Stored entries:

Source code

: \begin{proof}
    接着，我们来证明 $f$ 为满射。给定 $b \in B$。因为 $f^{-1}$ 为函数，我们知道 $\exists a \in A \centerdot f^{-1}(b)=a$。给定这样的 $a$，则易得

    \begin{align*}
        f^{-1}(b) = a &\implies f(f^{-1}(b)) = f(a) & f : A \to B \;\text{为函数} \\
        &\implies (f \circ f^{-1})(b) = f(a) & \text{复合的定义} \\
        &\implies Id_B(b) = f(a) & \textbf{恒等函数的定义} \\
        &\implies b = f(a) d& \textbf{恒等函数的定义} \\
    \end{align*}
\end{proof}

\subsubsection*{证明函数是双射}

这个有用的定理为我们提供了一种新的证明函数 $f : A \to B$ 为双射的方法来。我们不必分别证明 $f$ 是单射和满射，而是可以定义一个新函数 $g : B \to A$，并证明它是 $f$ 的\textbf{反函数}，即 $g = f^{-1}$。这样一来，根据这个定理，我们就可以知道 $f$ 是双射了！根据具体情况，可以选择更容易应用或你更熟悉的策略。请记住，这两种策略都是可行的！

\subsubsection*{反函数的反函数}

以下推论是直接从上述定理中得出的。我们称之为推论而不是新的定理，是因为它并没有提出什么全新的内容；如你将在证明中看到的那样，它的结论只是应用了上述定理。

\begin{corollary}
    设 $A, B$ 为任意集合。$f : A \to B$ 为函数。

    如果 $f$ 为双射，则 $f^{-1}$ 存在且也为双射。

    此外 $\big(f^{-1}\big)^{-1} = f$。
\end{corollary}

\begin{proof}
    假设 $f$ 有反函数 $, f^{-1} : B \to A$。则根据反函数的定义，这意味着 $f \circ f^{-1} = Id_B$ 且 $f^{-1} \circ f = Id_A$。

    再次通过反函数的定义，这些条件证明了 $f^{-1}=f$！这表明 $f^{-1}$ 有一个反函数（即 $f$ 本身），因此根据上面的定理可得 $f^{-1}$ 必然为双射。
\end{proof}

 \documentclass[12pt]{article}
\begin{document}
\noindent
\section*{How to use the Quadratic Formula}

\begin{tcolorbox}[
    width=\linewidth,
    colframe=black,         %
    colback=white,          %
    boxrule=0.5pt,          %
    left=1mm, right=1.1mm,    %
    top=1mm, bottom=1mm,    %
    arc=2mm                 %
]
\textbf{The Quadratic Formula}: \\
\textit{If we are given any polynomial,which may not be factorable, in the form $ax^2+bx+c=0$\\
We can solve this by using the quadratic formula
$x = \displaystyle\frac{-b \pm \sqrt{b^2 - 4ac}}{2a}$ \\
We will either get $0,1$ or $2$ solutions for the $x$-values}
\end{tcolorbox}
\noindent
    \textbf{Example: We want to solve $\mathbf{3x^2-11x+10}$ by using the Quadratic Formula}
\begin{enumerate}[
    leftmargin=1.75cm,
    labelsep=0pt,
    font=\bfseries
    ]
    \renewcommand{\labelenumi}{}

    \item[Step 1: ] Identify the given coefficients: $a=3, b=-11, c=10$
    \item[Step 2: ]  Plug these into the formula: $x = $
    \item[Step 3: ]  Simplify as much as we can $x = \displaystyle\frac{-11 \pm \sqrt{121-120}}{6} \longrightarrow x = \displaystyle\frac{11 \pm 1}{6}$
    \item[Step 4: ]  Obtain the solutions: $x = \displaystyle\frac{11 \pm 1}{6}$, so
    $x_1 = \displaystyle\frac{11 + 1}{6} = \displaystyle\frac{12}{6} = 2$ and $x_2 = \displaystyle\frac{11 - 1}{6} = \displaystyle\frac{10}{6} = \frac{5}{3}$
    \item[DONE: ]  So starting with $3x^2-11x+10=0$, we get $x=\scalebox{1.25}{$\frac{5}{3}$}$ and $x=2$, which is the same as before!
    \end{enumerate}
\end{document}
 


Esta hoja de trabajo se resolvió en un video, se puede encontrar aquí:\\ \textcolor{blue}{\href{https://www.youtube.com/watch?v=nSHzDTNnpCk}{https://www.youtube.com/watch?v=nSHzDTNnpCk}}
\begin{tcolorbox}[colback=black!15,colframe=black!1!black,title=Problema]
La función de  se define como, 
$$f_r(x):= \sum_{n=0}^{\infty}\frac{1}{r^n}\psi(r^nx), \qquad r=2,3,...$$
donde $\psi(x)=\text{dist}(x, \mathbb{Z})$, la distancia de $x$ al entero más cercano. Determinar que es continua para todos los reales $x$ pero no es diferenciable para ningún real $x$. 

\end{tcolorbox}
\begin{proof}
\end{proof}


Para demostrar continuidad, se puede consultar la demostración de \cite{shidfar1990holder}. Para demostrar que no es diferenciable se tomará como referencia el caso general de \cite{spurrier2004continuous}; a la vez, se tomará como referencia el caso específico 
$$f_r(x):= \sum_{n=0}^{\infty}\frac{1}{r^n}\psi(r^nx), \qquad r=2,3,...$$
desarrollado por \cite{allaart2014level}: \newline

EXERCISE PROMPT: Nothing but the lines from the one with "La función de" through the final line of the data above should be output, exactly as written.

FINISHED EXERCISE:
La función de  se define como, 
$$f_r(x):= \sum_{n=0}^{\infty}\frac{1}{r^n}\psi(r^nx), \qquad r=2,3,...$$
donde $\psi(x)=\text{dist}(x, \mathbb{Z})$, la distancia de $x$ al entero más cercano. Determinar que es continua para todos los reales $x$ pero no es diferenciable para ningún real $x$. 

\end{tcolorbox}
\begin{proof}
\end{proof}


Para demostrar continuidad, se puede consultar la demostración de \cite{shidfar1990holder}. Para demostrar que no es diferenciable se tomará como referencia el caso general de \cite{spurrier2004continuous}; a la vez, se tomará como referencia el caso específico 
$$f_r(x):= \sum_{n=0}^{\infty}\frac{1}{r^n}\psi(r^nx), \qquad r=2,3,...$$
desarrollado por \cite{allaart2014level}: \newline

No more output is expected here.